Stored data

--------------------------------------------------

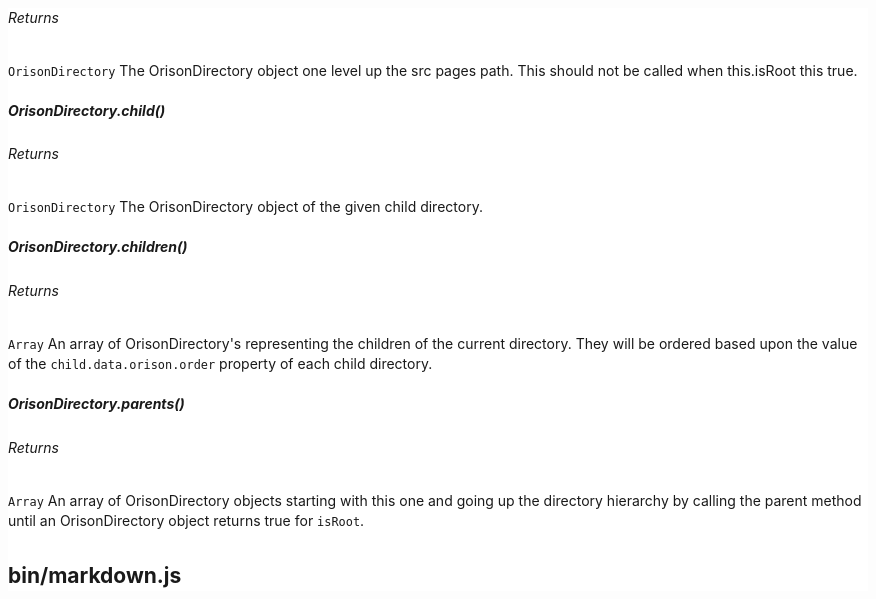 
###### Returns


`OrisonDirectory`  The OrisonDirectory object one level up the src pages path. This should not be called when this.isRoot this true.




##### OrisonDirectory.child() 








###### Returns


`OrisonDirectory`  The OrisonDirectory object of the given child directory.




##### OrisonDirectory.children() 








###### Returns


`Array`  An array of OrisonDirectory's representing the children of the current directory. They will be ordered based upon the value of the `child.data.orison.order` property
of each child directory.




##### OrisonDirectory.parents() 








###### Returns


`Array`  An array of OrisonDirectory objects starting with this one and going up the directory hierarchy by calling the parent method until an OrisonDirectory object
returns true for `isRoot`.




</section>


<section class="jsdocs">

## bin/markdown.js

--------------------------------------------------

[EXERCISE]: Every line from the data above that contains "object" must appear in the answer.

[EXERCISE SOLUTION]:
`OrisonDirectory`  The OrisonDirectory object one level up the src pages path. This should not be called when this.isRoot this true.
`OrisonDirectory`  The OrisonDirectory object of the given child directory.
`Array`  An array of OrisonDirectory objects starting with this one and going up the directory hierarchy by calling the parent method until an OrisonDirectory object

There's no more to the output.